Çekirdekten Yetişen Bir Ozan
Neşet Ertaş, 1938 yılında Kırşehir’in Çiçekdağı ilçesine bağlı Kırtıllar köyünde dünyaya geldi. Babası halk ozanı Muharrem Ertaş’tan bağlamayı, annesinden de türkünün özünü öğrendi. Daha küçük yaşlarda eline aldığı sazı, bir ömür boyunca elinden bırakmadı.
Bozkırın Tezenesi Unvanı
Türk halk müziğinin büyük ustası Nida Tüfekçi, genç yaşta yeteneğiyle dikkat çeken Neşet Ertaş’a “Bozkırın Tezenesi” unvanını verdi. Bu unvan, onun Anadolu bozkırını ilmek ilmek işleyen nağmelerini en güzel şekilde tanımlıyordu.
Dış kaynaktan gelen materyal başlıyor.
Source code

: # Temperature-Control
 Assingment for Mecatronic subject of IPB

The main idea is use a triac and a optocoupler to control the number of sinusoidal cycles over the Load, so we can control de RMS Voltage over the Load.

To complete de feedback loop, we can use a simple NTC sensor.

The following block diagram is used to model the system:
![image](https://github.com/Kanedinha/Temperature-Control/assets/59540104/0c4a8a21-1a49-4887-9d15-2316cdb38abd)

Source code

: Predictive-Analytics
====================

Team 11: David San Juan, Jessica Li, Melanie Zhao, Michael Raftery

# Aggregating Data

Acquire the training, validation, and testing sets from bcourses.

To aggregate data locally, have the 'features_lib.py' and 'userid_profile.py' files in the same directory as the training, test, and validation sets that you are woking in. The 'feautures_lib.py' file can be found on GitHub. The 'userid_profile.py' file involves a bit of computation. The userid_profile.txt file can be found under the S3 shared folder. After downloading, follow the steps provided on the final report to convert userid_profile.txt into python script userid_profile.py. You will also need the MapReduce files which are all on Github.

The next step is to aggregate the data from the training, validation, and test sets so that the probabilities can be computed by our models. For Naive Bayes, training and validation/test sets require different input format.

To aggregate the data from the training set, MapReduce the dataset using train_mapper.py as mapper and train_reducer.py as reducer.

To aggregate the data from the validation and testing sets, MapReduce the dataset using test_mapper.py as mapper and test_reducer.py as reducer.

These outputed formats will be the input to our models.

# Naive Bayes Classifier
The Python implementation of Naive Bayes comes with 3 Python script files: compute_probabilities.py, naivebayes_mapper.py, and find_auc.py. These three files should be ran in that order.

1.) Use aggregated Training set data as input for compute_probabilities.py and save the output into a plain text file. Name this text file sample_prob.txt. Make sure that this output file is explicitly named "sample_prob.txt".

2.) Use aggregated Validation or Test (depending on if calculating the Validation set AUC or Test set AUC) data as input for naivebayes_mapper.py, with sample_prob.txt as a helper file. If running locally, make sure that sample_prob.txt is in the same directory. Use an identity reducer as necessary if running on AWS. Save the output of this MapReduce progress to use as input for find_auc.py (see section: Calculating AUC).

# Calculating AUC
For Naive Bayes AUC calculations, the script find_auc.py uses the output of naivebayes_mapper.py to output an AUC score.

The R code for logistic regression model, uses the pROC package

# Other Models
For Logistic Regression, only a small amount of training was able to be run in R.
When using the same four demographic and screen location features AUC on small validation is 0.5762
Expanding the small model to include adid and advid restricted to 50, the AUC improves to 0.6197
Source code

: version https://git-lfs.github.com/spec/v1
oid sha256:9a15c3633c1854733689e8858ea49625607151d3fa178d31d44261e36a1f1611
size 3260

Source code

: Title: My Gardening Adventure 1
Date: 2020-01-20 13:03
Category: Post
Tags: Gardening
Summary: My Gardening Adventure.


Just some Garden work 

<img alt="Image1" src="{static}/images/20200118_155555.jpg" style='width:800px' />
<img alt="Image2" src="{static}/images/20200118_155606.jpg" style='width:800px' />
İstanbul Yılları ve Anadolu’nun Sesi
Genç yaşta İstanbul’a giderek sahne almaya başlayan Ertaş, kısa sürede halkın sevgisini kazandı. TRT radyolarında söylediği türküler, Anadolu insanının sesi oldu. Neşet Ertaş, köyden kente göç edenlerin hasretini, sevdasını ve derdini türkülerine taşıdı.
Türkülerin İçindeki İnsan
Onun türkülerinde aşk da vardı, gurbet de, yoksulluk da. “Zahidem”, “Ah Yalan Dünya”, “Gönül Dağı”, “Neredesin Sen” gibi eserleri, her kesimden insanın duygularına tercüman oldu. Bu nedenle türküleri dillerden düşmedi; çünkü o halkın dilini konuşuyordu.
Mütevazı Kişiliğiyle Büyük Usta
Neşet Ertaş, şöhreti hiçbir zaman önemsemedi. Halkın sanatçısı olmayı seçti. Kendisi için “Bana garip derler, garip kalayım” diyerek mütevazılığını ömrü boyunca sürdürdü. Halk onu sadece sanatçı kimliğiyle değil, alçakgönüllü kişiliğiyle de bağrına bastı.
Yurda Dönüş ve Taht Kurduğu Gönüller
Uzun yıllar Almanya’da yaşayan Ertaş, 2000’li yıllarda yeniden Türkiye’ye döndü. Konserleri büyük ilgi gördü, salonlar dolup taştı. Onu dinleyenler sadece bir sanatçıyı değil, Anadolu’nun ruhunu dinlediklerini biliyordu.
Eserleriyle Yaşayan Bir Usta
25 Eylül 2012’de hayata veda eden Neşet Ertaş, ardında onlarca türkü, unutulmaz bir miras ve milyonların kalbinde silinmez bir iz bıraktı. Bugün onun eserleri hâlâ dillerde dolaşıyor, yeni kuşaklara ilham oluyor.
“Garip”ten Anadolu’ya Miras
Neşet Ertaş, sazıyla, sözüyle ve gönlüyle Anadolu insanının sesi oldu. Onun türkülerinde herkes kendinden bir parça buldu. “Garip” imzasıyla söylediği her ezgi, Türk halk müziğinin ölümsüz hazinesine dönüştü.